2.3.2. Adaptation of Regularization Factor

The regularization factor plays an important role in the inversion process. In this work, the adaptive method is based on [29] and introduces a strategy to prevent the value of λ from decreasing excessively during the inversion process, which could render the constraints ineffective. To update λ , the following formula is used. More detailed information can be found in paper [29].
λ G = max ( λ m i n , 0.9 · λ G 1 )   if r d m G r d m G 1 > 1 λ G 1 ,   otherwise   , r d m G = Φ d ,   m e a n G Φ m , m e a n G ,

3. Test and Application

In this section, the proposed algorithm in this paper and JADE are applied to invert both the synthetic data and the synthetic data with noise to validate the effectiveness and robustness of the proposed algorithm. Furthermore, the algorithm is applied to the field data.

3.1. Synthetic Data

To validate the correctness of the algorithm, four models are designed as shown in Figure 3. There are 41 points evenly distributed on the ground, and the distance between each point is 10 m. The background magnetic susceptibility is set to 0, and the magnetic susceptibility of the anomalies is set to 0.1 SI. There are 40 cells in the x direction, which is the number of points minus 1, and 29 cells in the z direction, so there are 1160 grids to be inverted.
The synthetic data are obtained by forward modeling, then the inversion is performed using three versions of the algorithms: (1) the JADE algorithms with smooth matrix shown in Equations (10) and (11) and denoted as IADE-1; (2) based on IADE-1, the descent direction is adopted as shown in Equation (9) and denoted as IADE-2; (3) based on IADE-2, the new mechanism for CR generation is added, which is the proposed method in the previous section, and denoted as IADE. In order to make a fair comparison, the max iterations for the synthetic data are set to 300, both μ F and μ C R are set to 0.5, and the population size for all compared algorithms is 100.
The inversion results of IADE-1 and the anomaly location are shown in Figure 4. It can be observed that the inversion results can generally reflect the locations of anomalies, but they exhibit limited contrast with the background, and some spurious anomalies are introduced at the boundaries.
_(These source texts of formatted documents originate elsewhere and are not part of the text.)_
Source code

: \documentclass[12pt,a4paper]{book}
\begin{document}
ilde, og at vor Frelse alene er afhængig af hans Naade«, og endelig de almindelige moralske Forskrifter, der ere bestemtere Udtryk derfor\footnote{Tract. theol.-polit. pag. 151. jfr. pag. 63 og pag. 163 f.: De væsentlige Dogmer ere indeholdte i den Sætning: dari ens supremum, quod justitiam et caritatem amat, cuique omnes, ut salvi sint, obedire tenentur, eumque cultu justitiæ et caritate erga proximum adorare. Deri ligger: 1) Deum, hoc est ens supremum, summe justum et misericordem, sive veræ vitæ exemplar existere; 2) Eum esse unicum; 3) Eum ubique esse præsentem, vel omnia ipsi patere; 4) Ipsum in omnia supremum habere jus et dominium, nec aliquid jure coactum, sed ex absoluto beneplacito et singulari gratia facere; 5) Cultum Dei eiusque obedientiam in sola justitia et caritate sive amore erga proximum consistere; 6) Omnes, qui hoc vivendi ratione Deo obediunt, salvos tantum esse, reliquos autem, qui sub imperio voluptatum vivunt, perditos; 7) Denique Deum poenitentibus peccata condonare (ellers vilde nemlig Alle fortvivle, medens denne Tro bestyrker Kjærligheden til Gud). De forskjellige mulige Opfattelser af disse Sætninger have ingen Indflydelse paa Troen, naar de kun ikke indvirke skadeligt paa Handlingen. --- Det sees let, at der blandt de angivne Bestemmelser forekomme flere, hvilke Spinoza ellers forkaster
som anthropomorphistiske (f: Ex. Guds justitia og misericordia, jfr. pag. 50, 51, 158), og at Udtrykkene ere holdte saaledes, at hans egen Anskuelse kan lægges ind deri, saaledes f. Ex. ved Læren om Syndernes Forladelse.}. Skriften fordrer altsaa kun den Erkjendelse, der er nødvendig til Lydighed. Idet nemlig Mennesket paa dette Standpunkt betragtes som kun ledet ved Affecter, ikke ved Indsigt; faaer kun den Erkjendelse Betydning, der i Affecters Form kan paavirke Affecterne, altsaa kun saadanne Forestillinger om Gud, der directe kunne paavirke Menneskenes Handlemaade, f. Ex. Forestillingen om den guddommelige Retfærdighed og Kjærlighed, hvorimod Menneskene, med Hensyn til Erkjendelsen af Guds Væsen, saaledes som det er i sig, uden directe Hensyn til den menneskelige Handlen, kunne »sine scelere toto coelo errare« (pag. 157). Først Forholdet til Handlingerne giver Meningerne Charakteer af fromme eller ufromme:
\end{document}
Especially in the parallel rectangle, smaller anomalies are difficult to distinguish in the inversion results, and the anomalies at the boundaries are more obvious.
The inversion results of IADE-2 and the anomaly locations are shown in Figure 5; also, the results can generally reflect the location of anomalies. Compared with the results of IADE-1, the magnitude of anomalies is larger, and the anomalies at the boundaries are relatively smaller.
The inversion results of IADE and the anomaly location are shown in Figure 6; IADE accurately reflects the position and distribution of the anomaly bodies, with minimal anomalies at the boundaries which closely resemble the background. The inversion results also show significant magnitudes, and in the case of the second model, even the smaller anomaly bodies are well represented in the inversion results.
All methods reveal the magnetic susceptibility distribution of the designed model. In the case of IADE-1 and IADE-2, the anomalies at the boundaries are obvious, while IADE produces comparatively superior results. All three methods perform well in the U-shaped anomaly, which is attributed to its widespread distribution. Among the methods evaluated, IADE yields the best inversion results for the U-shaped anomaly, providing clearer boundaries.
Figure 7 shows the convergence curves of the three algorithms for four models during the 300 iterations. It can be seen from the figure that simply incorporating the descent direction in the mutation stage (IADE-2) does not effectively accelerate the convergence of the algorithm. However, the previous inversion results show that the introduction of the descent direction can effectively improve the inversion results. When the descent direction in the mutation stage and the new mechanism for CR generation are added to the algorithm, the IADE exhibits the characteristics of faster convergence and better results.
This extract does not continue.